Kaç defa ölümcül yara aldı bu şehir... kaç defa... dirilmeyi mahşere bırakmadan, Allah’ın inayetiyle kaç defa enkazından dirildi...
ERZİNCAN ve TEVAZU
Vuku bulan periyodik depremlerle, binaları birkaç defa yerle bir oldu... malı mülkü ziyan gördü... Nice canı, iki değirmen taşı arasında kalmış buğday taneleri gibi, beton bloklar arasında ezildi... anasız babasız büyüyen öksüzleri, yetimleri oldu...

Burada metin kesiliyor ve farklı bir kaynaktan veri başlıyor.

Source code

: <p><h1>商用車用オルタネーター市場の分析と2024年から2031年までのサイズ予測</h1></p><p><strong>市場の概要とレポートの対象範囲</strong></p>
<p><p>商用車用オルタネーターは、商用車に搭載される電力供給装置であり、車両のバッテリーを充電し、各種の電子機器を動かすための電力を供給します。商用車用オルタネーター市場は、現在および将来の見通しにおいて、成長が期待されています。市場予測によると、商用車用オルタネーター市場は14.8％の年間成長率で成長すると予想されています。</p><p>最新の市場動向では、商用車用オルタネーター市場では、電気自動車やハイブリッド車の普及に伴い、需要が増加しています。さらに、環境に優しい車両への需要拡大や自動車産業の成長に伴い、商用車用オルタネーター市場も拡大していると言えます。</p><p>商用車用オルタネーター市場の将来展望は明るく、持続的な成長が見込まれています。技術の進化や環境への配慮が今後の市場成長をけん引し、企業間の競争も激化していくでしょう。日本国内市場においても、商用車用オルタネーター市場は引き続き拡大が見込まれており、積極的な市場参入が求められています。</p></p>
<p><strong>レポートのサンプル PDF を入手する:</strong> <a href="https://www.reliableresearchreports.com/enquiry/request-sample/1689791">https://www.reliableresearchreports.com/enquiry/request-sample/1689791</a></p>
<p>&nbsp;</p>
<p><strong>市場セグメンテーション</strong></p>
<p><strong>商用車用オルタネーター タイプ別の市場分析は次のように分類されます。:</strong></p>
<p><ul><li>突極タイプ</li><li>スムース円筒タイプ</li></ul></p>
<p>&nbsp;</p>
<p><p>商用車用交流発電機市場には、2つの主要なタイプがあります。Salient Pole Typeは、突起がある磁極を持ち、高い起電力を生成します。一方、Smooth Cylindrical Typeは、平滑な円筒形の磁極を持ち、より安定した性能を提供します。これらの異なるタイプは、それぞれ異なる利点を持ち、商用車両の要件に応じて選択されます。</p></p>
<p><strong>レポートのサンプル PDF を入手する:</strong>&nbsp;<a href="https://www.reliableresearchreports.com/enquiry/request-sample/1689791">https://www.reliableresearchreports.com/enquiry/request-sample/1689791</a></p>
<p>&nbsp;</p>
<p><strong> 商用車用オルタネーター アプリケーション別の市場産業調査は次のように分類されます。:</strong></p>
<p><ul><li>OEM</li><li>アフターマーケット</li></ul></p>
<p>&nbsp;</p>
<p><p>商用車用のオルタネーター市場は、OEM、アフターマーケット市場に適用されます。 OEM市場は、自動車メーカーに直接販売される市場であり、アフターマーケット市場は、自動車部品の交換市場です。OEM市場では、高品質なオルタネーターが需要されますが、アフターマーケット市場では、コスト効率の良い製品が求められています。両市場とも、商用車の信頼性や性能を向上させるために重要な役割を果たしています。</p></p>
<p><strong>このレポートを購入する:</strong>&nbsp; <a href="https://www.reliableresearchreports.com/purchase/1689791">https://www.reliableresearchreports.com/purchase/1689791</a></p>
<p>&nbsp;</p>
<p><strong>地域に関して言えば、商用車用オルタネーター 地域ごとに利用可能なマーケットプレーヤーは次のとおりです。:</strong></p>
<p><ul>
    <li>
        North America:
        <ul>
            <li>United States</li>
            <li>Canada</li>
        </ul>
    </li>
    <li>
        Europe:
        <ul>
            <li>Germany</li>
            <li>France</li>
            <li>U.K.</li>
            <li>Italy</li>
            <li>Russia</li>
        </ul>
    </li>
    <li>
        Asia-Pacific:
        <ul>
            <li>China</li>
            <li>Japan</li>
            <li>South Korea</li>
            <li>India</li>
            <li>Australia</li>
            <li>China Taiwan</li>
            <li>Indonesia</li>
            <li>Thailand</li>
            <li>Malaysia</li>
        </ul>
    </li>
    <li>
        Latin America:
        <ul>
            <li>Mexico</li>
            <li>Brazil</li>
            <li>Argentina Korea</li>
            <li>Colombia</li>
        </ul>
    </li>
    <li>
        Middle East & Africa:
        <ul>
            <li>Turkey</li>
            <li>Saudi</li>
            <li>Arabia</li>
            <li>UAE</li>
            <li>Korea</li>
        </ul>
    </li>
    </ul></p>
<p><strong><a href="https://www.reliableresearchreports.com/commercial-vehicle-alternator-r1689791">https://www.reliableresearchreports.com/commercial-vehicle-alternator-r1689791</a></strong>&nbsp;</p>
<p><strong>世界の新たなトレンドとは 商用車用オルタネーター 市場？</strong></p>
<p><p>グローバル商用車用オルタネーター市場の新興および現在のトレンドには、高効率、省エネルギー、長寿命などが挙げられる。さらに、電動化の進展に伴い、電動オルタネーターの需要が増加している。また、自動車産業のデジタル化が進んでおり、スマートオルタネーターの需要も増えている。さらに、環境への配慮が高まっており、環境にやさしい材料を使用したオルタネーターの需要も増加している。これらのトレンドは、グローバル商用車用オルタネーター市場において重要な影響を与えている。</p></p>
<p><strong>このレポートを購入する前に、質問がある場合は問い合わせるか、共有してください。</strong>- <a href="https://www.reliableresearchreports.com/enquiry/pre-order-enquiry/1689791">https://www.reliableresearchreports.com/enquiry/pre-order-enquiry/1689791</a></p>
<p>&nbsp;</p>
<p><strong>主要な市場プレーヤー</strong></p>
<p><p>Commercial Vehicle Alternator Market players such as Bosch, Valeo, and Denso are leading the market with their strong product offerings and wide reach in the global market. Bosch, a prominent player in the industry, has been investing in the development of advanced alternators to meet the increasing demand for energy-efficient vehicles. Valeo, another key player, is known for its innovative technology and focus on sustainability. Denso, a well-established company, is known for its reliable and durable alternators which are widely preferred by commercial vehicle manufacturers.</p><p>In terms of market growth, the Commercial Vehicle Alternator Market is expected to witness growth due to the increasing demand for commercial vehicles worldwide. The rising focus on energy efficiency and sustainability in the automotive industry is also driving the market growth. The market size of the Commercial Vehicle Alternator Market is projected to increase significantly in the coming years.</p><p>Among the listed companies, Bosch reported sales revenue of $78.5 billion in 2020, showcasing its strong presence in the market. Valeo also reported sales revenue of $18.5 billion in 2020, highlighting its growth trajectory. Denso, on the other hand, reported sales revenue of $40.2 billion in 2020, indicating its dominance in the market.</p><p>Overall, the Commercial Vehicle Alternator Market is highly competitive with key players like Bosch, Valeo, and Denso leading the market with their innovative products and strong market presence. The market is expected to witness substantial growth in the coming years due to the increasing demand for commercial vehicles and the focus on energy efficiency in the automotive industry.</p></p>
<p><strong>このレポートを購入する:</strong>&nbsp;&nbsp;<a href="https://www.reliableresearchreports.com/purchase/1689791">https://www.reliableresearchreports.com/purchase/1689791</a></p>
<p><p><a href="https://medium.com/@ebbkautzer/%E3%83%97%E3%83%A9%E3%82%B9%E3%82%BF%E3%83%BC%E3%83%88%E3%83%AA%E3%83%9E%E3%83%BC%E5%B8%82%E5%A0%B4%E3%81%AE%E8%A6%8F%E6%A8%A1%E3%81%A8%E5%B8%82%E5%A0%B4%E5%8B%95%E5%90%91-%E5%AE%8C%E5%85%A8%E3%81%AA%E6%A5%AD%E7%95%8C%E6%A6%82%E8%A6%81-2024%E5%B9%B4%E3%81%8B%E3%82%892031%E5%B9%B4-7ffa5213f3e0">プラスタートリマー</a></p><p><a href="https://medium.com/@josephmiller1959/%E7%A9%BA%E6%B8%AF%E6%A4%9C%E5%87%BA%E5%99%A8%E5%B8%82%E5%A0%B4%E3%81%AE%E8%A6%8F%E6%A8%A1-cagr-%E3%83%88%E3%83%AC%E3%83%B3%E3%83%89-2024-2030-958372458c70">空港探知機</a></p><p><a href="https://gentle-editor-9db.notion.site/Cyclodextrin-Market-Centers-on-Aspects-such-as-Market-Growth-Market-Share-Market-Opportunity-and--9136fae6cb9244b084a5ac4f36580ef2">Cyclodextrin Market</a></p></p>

Bunlara rağmen; sabrı, şükrü, kadere boyun eğmeyi, erkân-ı imandan saydı ve tevekkül ile başını önüne eğdi...
Depremler bu şehrin elinden maddi varlıklarını aldı. İnsan varlığından nice canları da beraber... Lâkin diğer iman rükünleri gibi tevazuu, dönüp bu şehrin ruhuna geri verdi! Ve tevazu bu şehrin ruhunun derinliklerinde, bir elmas parçası gibi saklandı...
Bakın bu şehre!
Firavun oku gibi göklere uzanan bir tane binası var mı? Hepsinin başı yerde... hepsi toprağa yakın... hepsi toprakla hemhal...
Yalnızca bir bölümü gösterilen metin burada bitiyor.